• [Exercise objective]
Print exactly the lines from the line with "2 \partial_j \zeta" to the last line of the data, please, both included.

▼

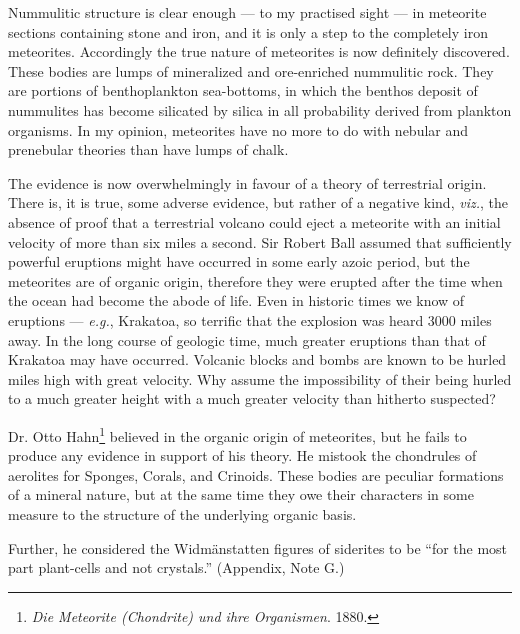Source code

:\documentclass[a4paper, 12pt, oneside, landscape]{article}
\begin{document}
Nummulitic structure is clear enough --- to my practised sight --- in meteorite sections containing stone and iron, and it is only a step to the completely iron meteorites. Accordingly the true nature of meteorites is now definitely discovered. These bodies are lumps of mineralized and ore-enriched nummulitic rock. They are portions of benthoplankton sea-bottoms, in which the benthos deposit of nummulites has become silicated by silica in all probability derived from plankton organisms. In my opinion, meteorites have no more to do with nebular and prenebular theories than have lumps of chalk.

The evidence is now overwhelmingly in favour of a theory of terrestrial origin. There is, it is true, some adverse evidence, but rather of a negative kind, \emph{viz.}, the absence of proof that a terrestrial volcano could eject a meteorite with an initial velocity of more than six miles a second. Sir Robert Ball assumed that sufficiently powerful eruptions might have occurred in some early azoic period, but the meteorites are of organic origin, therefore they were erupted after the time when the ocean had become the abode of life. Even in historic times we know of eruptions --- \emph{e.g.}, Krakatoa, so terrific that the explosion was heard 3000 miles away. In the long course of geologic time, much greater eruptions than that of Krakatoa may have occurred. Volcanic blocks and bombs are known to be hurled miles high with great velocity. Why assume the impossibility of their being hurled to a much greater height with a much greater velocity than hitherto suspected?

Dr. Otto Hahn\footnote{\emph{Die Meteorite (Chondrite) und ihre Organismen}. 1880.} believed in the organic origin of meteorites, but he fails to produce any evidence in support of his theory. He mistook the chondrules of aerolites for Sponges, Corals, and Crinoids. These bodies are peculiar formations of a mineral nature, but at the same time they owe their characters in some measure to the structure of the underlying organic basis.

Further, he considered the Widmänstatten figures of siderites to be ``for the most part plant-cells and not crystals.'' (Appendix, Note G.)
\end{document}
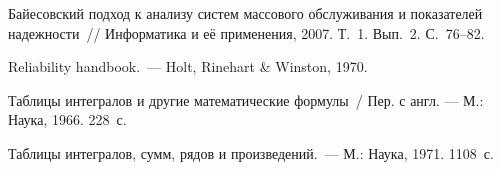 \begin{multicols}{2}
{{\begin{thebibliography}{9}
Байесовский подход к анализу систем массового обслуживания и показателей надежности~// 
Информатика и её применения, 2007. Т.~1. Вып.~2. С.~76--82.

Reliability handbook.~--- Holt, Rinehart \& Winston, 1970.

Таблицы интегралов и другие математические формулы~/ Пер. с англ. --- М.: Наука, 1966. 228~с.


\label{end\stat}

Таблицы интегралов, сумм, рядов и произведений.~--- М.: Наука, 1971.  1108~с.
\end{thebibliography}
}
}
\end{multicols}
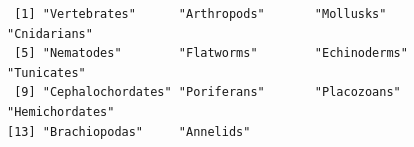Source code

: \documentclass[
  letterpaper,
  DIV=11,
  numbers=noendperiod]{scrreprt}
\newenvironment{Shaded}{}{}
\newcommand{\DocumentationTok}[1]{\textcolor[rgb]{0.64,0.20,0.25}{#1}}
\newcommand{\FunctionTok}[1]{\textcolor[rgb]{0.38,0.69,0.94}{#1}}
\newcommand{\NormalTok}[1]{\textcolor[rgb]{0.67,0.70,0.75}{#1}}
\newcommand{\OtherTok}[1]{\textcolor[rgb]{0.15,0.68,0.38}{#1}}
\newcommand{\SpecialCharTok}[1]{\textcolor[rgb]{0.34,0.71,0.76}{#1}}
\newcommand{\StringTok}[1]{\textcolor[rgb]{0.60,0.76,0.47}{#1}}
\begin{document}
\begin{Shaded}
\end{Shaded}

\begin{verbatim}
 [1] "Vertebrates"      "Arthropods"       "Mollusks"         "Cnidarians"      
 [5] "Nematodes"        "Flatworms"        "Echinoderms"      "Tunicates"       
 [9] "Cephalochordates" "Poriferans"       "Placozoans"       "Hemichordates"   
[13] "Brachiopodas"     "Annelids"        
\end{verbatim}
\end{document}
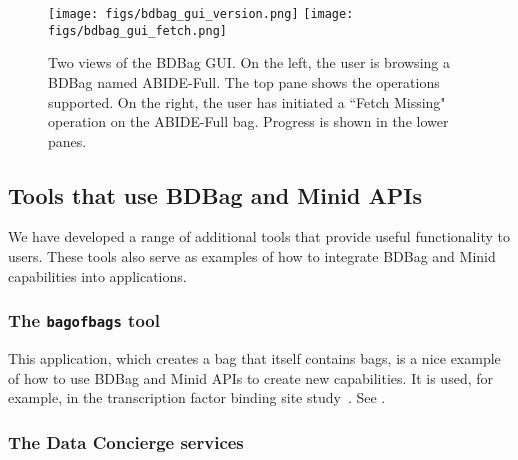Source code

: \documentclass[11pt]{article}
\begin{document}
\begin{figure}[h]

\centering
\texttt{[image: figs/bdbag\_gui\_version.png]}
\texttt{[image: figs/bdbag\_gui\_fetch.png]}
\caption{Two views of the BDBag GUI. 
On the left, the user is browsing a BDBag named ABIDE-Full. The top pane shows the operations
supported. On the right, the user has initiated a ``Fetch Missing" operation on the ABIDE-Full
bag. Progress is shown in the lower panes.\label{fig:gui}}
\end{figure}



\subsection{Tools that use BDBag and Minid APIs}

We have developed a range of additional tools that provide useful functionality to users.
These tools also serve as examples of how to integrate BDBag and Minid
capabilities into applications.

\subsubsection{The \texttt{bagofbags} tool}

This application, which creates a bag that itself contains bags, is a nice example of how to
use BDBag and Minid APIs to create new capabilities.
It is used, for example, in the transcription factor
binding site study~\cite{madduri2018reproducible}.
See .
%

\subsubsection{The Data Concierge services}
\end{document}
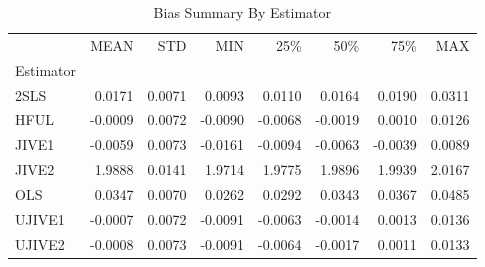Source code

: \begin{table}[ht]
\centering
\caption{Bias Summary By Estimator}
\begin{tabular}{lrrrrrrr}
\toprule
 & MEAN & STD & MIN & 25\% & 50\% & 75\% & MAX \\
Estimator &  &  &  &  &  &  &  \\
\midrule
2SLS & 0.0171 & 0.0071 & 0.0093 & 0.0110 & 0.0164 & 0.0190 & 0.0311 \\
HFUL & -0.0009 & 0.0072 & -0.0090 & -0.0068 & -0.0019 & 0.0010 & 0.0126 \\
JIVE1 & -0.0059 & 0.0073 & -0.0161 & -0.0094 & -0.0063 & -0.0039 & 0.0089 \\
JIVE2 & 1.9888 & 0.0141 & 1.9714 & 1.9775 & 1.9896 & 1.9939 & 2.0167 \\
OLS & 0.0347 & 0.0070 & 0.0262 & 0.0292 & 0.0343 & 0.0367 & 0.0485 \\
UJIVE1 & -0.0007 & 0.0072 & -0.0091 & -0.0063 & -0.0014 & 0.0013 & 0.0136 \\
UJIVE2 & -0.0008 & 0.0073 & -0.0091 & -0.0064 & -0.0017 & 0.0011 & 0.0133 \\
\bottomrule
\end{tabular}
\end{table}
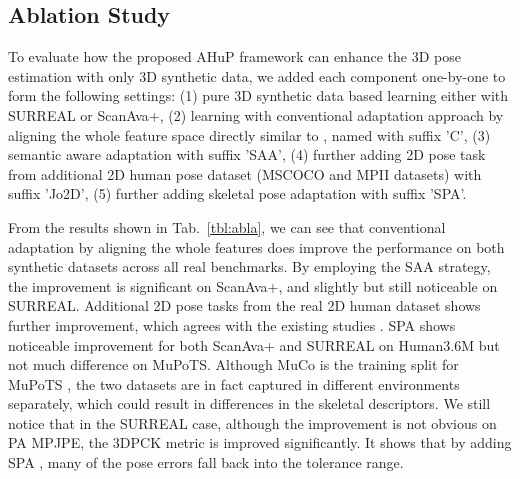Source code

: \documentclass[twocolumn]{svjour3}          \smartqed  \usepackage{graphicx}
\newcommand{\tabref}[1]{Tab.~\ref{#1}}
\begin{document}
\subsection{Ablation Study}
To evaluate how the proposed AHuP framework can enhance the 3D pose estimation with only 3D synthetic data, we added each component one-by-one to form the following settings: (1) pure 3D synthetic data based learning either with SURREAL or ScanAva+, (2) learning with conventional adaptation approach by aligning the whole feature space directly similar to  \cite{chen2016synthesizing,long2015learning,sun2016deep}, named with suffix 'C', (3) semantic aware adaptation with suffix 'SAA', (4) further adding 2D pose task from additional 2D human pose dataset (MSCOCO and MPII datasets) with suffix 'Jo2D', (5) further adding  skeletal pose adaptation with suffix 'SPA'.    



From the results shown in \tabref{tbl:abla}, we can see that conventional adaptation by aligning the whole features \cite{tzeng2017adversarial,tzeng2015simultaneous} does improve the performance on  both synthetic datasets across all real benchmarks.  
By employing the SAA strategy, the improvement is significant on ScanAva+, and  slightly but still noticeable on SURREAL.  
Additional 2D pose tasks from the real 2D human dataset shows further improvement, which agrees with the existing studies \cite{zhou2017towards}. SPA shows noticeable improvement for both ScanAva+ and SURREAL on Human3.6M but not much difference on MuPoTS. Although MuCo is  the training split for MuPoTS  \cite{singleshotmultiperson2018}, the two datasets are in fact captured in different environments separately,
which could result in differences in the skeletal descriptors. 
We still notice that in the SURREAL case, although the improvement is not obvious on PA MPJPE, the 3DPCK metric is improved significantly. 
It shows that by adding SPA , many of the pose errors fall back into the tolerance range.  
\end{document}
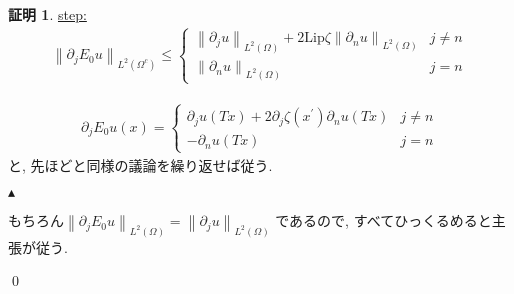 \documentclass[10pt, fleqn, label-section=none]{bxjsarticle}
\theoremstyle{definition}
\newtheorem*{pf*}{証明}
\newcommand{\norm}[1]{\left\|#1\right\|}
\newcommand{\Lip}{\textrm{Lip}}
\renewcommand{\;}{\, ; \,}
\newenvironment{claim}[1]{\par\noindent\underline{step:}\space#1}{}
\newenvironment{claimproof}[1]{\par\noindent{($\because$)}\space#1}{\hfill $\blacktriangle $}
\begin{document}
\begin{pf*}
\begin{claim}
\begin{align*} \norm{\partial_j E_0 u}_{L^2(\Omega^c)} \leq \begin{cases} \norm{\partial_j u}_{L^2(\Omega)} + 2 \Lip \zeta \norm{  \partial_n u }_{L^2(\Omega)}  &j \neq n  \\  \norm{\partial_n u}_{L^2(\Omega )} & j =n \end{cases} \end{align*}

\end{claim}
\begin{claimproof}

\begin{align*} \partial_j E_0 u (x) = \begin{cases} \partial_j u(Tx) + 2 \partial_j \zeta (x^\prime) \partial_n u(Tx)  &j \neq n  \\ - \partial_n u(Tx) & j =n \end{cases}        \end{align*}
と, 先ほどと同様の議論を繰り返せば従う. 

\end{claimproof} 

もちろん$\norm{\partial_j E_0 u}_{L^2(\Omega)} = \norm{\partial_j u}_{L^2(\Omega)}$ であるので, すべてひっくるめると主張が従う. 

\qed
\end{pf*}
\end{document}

▲

• [Problem solution]
\begin{align*} \partial_j E_0 u (x) = \begin{cases} \partial_j u(Tx) + 2 \partial_j \zeta (x^\prime) \partial_n u(Tx)  &j \neq n  \\ - \partial_n u(Tx) & j =n \end{cases}        \end{align*}
と, 先ほどと同様の議論を繰り返せば従う. 

\end{claimproof} 

もちろん$\norm{\partial_j E_0 u}_{L^2(\Omega)} = \norm{\partial_j u}_{L^2(\Omega)}$ であるので, すべてひっくるめると主張が従う. 

\qed
\end{pf*}
\end{document}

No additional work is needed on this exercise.